→ **Exercise goal**:
Please reproduce all the data exactly as written and omit the pictures.

→ **Data shown**:

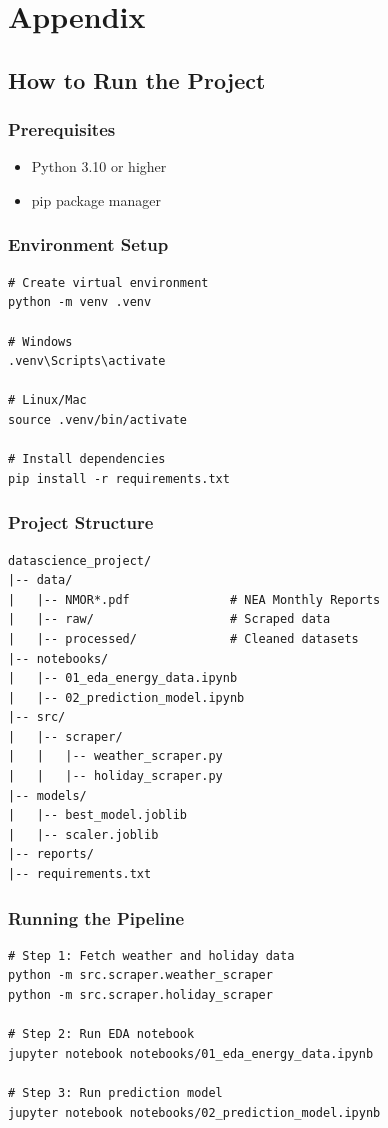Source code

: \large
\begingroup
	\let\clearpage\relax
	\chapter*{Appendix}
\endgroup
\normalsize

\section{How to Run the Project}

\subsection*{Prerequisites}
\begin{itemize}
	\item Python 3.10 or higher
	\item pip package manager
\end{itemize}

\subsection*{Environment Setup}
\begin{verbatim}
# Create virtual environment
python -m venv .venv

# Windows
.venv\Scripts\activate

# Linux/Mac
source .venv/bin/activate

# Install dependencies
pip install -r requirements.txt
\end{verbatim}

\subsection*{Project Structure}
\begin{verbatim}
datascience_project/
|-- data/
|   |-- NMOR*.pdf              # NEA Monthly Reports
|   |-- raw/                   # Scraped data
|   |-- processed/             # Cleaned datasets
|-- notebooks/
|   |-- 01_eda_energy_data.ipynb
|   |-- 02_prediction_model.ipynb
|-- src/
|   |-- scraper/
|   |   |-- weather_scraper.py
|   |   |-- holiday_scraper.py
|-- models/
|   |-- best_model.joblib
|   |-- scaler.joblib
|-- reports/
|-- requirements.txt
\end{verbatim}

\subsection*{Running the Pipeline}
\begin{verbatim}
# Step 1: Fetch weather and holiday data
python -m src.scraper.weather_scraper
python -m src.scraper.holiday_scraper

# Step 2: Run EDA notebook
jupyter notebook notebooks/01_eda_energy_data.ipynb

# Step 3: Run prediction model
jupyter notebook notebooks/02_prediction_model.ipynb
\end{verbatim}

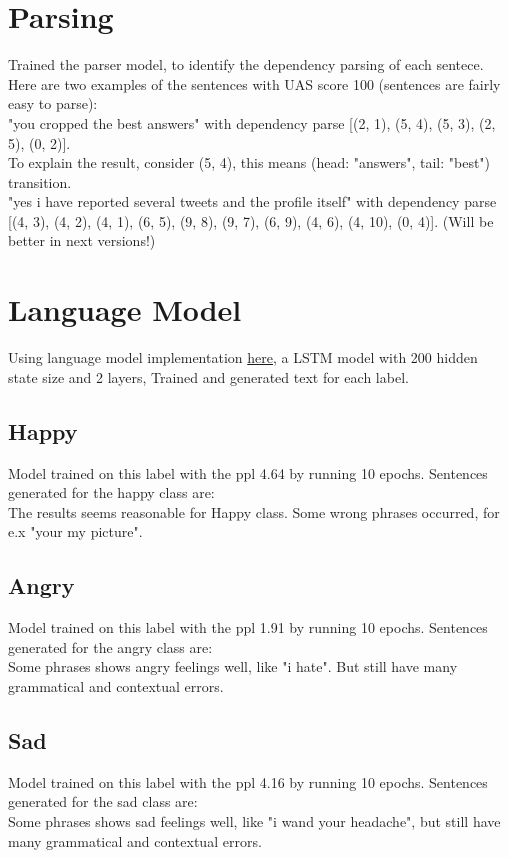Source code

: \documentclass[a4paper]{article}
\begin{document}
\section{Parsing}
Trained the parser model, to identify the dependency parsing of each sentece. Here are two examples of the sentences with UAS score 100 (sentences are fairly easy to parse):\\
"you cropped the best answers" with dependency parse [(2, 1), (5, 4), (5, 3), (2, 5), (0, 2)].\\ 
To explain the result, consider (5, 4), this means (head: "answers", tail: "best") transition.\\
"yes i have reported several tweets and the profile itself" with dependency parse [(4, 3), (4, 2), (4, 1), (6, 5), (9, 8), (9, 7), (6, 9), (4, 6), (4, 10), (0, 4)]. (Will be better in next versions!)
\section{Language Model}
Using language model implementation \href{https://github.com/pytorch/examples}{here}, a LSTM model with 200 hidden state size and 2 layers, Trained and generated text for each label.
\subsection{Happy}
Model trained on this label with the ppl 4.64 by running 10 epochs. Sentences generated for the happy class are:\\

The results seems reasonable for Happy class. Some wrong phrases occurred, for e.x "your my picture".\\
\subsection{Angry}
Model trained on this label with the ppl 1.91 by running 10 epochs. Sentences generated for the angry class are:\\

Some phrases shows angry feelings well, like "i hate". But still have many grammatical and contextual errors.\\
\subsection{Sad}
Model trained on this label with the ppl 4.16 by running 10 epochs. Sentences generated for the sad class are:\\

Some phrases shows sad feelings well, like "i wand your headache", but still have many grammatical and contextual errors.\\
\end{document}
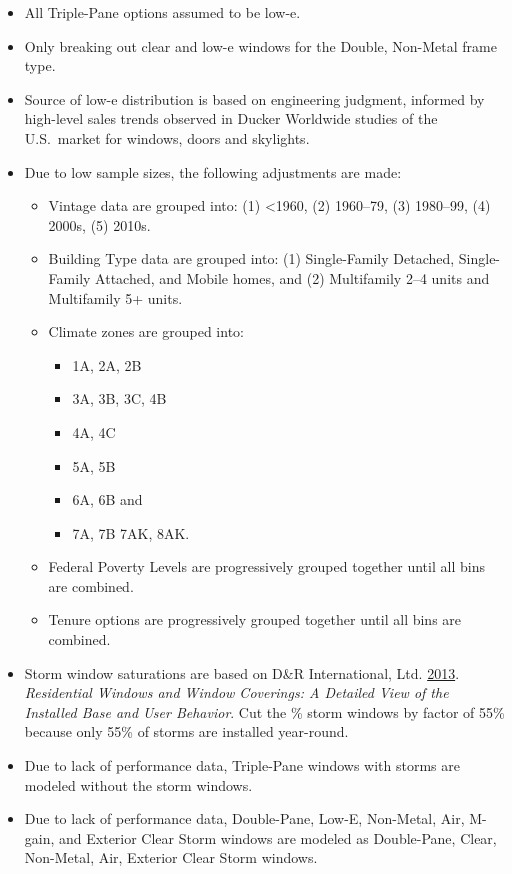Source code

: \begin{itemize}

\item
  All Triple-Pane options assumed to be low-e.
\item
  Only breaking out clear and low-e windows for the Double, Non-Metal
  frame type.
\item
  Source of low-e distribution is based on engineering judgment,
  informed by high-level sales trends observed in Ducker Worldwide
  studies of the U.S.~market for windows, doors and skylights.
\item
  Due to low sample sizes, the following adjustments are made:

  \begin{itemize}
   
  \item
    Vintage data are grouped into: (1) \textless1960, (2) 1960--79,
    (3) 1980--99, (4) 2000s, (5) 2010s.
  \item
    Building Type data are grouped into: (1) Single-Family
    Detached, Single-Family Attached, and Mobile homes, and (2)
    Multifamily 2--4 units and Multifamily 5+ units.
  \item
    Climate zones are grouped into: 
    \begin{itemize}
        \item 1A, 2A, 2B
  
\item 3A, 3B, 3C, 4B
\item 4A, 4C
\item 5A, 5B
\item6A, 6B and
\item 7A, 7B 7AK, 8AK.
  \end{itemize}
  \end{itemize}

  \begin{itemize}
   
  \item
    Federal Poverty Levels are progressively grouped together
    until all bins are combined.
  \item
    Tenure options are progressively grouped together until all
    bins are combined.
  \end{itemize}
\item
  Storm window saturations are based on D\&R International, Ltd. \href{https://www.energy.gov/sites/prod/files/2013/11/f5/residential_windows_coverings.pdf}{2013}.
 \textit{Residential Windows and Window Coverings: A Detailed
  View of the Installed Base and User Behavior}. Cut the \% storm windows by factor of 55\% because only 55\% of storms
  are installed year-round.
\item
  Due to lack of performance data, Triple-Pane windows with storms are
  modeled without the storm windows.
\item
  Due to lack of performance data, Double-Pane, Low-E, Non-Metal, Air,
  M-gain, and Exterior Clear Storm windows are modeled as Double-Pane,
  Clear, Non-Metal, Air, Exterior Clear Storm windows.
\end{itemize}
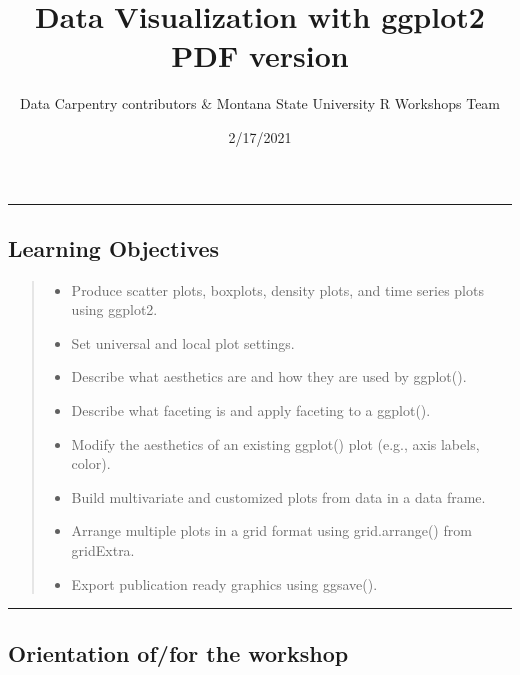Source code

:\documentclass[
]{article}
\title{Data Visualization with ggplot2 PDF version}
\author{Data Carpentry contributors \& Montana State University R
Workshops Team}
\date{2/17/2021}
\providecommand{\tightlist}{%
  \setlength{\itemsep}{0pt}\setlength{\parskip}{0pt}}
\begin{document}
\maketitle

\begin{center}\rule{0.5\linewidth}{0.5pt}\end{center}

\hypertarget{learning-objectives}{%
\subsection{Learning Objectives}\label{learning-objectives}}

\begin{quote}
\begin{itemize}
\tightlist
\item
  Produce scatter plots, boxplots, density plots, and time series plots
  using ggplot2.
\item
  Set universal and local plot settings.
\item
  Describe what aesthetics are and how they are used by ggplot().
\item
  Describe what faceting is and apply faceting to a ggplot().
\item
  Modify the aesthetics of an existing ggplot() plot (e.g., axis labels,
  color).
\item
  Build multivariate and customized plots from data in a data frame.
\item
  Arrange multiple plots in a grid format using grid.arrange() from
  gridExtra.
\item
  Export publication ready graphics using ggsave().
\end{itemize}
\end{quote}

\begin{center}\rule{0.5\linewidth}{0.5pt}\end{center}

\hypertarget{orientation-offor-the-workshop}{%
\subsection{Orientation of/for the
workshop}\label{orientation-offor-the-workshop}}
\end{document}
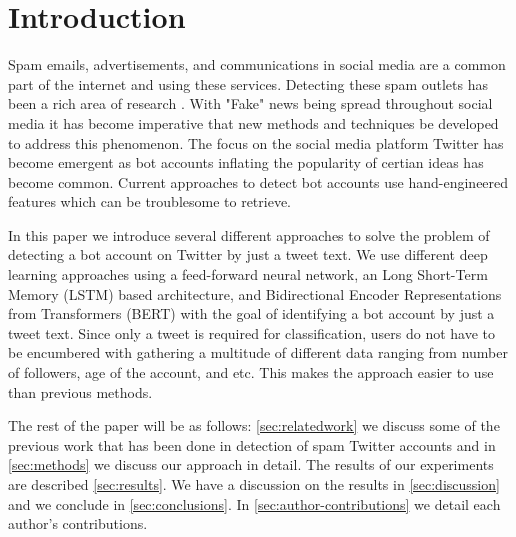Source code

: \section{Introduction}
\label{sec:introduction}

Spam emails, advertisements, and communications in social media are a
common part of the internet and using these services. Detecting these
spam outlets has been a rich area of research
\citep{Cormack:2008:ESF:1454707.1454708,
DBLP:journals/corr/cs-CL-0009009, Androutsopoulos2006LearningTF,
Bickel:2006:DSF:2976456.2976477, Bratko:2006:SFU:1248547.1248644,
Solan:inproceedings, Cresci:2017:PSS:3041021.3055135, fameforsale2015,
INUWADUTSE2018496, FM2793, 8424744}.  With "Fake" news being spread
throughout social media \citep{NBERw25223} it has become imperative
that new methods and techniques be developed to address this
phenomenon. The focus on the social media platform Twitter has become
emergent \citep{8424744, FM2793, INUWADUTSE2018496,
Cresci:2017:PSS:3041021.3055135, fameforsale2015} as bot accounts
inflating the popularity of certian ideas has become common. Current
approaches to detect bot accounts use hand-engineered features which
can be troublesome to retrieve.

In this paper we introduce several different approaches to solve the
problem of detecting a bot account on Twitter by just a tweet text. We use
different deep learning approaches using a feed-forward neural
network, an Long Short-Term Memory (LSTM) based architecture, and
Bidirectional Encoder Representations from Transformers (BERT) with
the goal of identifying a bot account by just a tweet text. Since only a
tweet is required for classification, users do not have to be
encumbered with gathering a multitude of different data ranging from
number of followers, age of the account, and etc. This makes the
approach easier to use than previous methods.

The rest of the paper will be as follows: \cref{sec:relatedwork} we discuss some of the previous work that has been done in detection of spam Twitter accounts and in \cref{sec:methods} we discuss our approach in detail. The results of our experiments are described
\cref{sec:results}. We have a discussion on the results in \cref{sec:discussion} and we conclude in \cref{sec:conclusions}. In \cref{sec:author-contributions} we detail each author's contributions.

→ **Task output**:
Source code

: \large
\begingroup
	\let\clearpage\relax
	\chapter*{Appendix}
\endgroup
\normalsize

\section{How to Run the Project}

\subsection*{Prerequisites}
\begin{itemize}
	\item Python 3.10 or higher
	\item pip package manager
\end{itemize}

\subsection*{Environment Setup}
\begin{verbatim}
# Create virtual environment
python -m venv .venv

# Windows
.venv\Scripts\activate

# Linux/Mac
source .venv/bin/activate

# Install dependencies
pip install -r requirements.txt
\end{verbatim}

\subsection*{Project Structure}
\begin{verbatim}
datascience_project/
|-- data/
|   |-- NMOR*.pdf              # NEA Monthly Reports
|   |-- raw/                   # Scraped data
|   |-- processed/             # Cleaned datasets
|-- notebooks/
|   |-- 01_eda_energy_data.ipynb
|   |-- 02_prediction_model.ipynb
|-- src/
|   |-- scraper/
|   |   |-- weather_scraper.py
|   |   |-- holiday_scraper.py
|-- models/
|   |-- best_model.joblib
|   |-- scaler.joblib
|-- reports/
|-- requirements.txt
\end{verbatim}

\subsection*{Running the Pipeline}
\begin{verbatim}
# Step 1: Fetch weather and holiday data
python -m src.scraper.weather_scraper
python -m src.scraper.holiday_scraper

# Step 2: Run EDA notebook
jupyter notebook notebooks/01_eda_energy_data.ipynb

# Step 3: Run prediction model
jupyter notebook notebooks/02_prediction_model.ipynb
\end{verbatim}

Source code

: \documentclass[a4paper]{article}
\begin{document}
\section{Parsing}
Trained the parser model, to identify the dependency parsing of each sentece. Here are two examples of the sentences with UAS score 100 (sentences are fairly easy to parse):\\
"you cropped the best answers" with dependency parse [(2, 1), (5, 4), (5, 3), (2, 5), (0, 2)].\\ 
To explain the result, consider (5, 4), this means (head: "answers", tail: "best") transition.\\
"yes i have reported several tweets and the profile itself" with dependency parse [(4, 3), (4, 2), (4, 1), (6, 5), (9, 8), (9, 7), (6, 9), (4, 6), (4, 10), (0, 4)]. (Will be better in next versions!)
\section{Language Model}
Using language model implementation \href{https://github.com/pytorch/examples}{here}, a LSTM model with 200 hidden state size and 2 layers, Trained and generated text for each label.
\subsection{Happy}
Model trained on this label with the ppl 4.64 by running 10 epochs. Sentences generated for the happy class are:\\

The results seems reasonable for Happy class. Some wrong phrases occurred, for e.x "your my picture".\\
\subsection{Angry}
Model trained on this label with the ppl 1.91 by running 10 epochs. Sentences generated for the angry class are:\\

Some phrases shows angry feelings well, like "i hate". But still have many grammatical and contextual errors.\\
\subsection{Sad}
Model trained on this label with the ppl 4.16 by running 10 epochs. Sentences generated for the sad class are:\\

Some phrases shows sad feelings well, like "i wand your headache", but still have many grammatical and contextual errors.\\
\end{document}
Source code

: \begin{itemize}

\item
  All Triple-Pane options assumed to be low-e.
\item
  Only breaking out clear and low-e windows for the Double, Non-Metal
  frame type.
\item
  Source of low-e distribution is based on engineering judgment,
  informed by high-level sales trends observed in Ducker Worldwide
  studies of the U.S.~market for windows, doors and skylights.
\item
  Due to low sample sizes, the following adjustments are made:

  \begin{itemize}
   
  \item
    Vintage data are grouped into: (1) \textless1960, (2) 1960--79,
    (3) 1980--99, (4) 2000s, (5) 2010s.
  \item
    Building Type data are grouped into: (1) Single-Family
    Detached, Single-Family Attached, and Mobile homes, and (2)
    Multifamily 2--4 units and Multifamily 5+ units.
  \item
    Climate zones are grouped into: 
    \begin{itemize}
        \item 1A, 2A, 2B
  
\item 3A, 3B, 3C, 4B
\item 4A, 4C
\item 5A, 5B
\item6A, 6B and
\item 7A, 7B 7AK, 8AK.
  \end{itemize}
  \end{itemize}

  \begin{itemize}
   
  \item
    Federal Poverty Levels are progressively grouped together
    until all bins are combined.
  \item
    Tenure options are progressively grouped together until all
    bins are combined.
  \end{itemize}
\item
  Storm window saturations are based on D\&R International, Ltd. \href{https://www.energy.gov/sites/prod/files/2013/11/f5/residential_windows_coverings.pdf}{2013}.
 \textit{Residential Windows and Window Coverings: A Detailed
  View of the Installed Base and User Behavior}. Cut the \% storm windows by factor of 55\% because only 55\% of storms
  are installed year-round.
\item
  Due to lack of performance data, Triple-Pane windows with storms are
  modeled without the storm windows.
\item
  Due to lack of performance data, Double-Pane, Low-E, Non-Metal, Air,
  M-gain, and Exterior Clear Storm windows are modeled as Double-Pane,
  Clear, Non-Metal, Air, Exterior Clear Storm windows.
\end{itemize}
Source code

:\documentclass[
]{article}
\title{Data Visualization with ggplot2 PDF version}
\author{Data Carpentry contributors \& Montana State University R
Workshops Team}
\date{2/17/2021}
\providecommand{\tightlist}{%
  \setlength{\itemsep}{0pt}\setlength{\parskip}{0pt}}
\begin{document}
\maketitle

\begin{center}\rule{0.5\linewidth}{0.5pt}\end{center}

\hypertarget{learning-objectives}{%
\subsection{Learning Objectives}\label{learning-objectives}}

\begin{quote}
\begin{itemize}
\tightlist
\item
  Produce scatter plots, boxplots, density plots, and time series plots
  using ggplot2.
\item
  Set universal and local plot settings.
\item
  Describe what aesthetics are and how they are used by ggplot().
\item
  Describe what faceting is and apply faceting to a ggplot().
\item
  Modify the aesthetics of an existing ggplot() plot (e.g., axis labels,
  color).
\item
  Build multivariate and customized plots from data in a data frame.
\item
  Arrange multiple plots in a grid format using grid.arrange() from
  gridExtra.
\item
  Export publication ready graphics using ggsave().
\end{itemize}
\end{quote}

\begin{center}\rule{0.5\linewidth}{0.5pt}\end{center}

\hypertarget{orientation-offor-the-workshop}{%
\subsection{Orientation of/for the
workshop}\label{orientation-offor-the-workshop}}
\end{document}
Source code

: \section{Introduction}
\label{sec:introduction}

Spam emails, advertisements, and communications in social media are a
common part of the internet and using these services. Detecting these
spam outlets has been a rich area of research
\citep{Cormack:2008:ESF:1454707.1454708,
DBLP:journals/corr/cs-CL-0009009, Androutsopoulos2006LearningTF,
Bickel:2006:DSF:2976456.2976477, Bratko:2006:SFU:1248547.1248644,
Solan:inproceedings, Cresci:2017:PSS:3041021.3055135, fameforsale2015,
INUWADUTSE2018496, FM2793, 8424744}.  With "Fake" news being spread
throughout social media \citep{NBERw25223} it has become imperative
that new methods and techniques be developed to address this
phenomenon. The focus on the social media platform Twitter has become
emergent \citep{8424744, FM2793, INUWADUTSE2018496,
Cresci:2017:PSS:3041021.3055135, fameforsale2015} as bot accounts
inflating the popularity of certian ideas has become common. Current
approaches to detect bot accounts use hand-engineered features which
can be troublesome to retrieve.

In this paper we introduce several different approaches to solve the
problem of detecting a bot account on Twitter by just a tweet text. We use
different deep learning approaches using a feed-forward neural
network, an Long Short-Term Memory (LSTM) based architecture, and
Bidirectional Encoder Representations from Transformers (BERT) with
the goal of identifying a bot account by just a tweet text. Since only a
tweet is required for classification, users do not have to be
encumbered with gathering a multitude of different data ranging from
number of followers, age of the account, and etc. This makes the
approach easier to use than previous methods.

The rest of the paper will be as follows: \cref{sec:relatedwork} we discuss some of the previous work that has been done in detection of spam Twitter accounts and in \cref{sec:methods} we discuss our approach in detail. The results of our experiments are described
\cref{sec:results}. We have a discussion on the results in \cref{sec:discussion} and we conclude in \cref{sec:conclusions}. In \cref{sec:author-contributions} we detail each author's contributions.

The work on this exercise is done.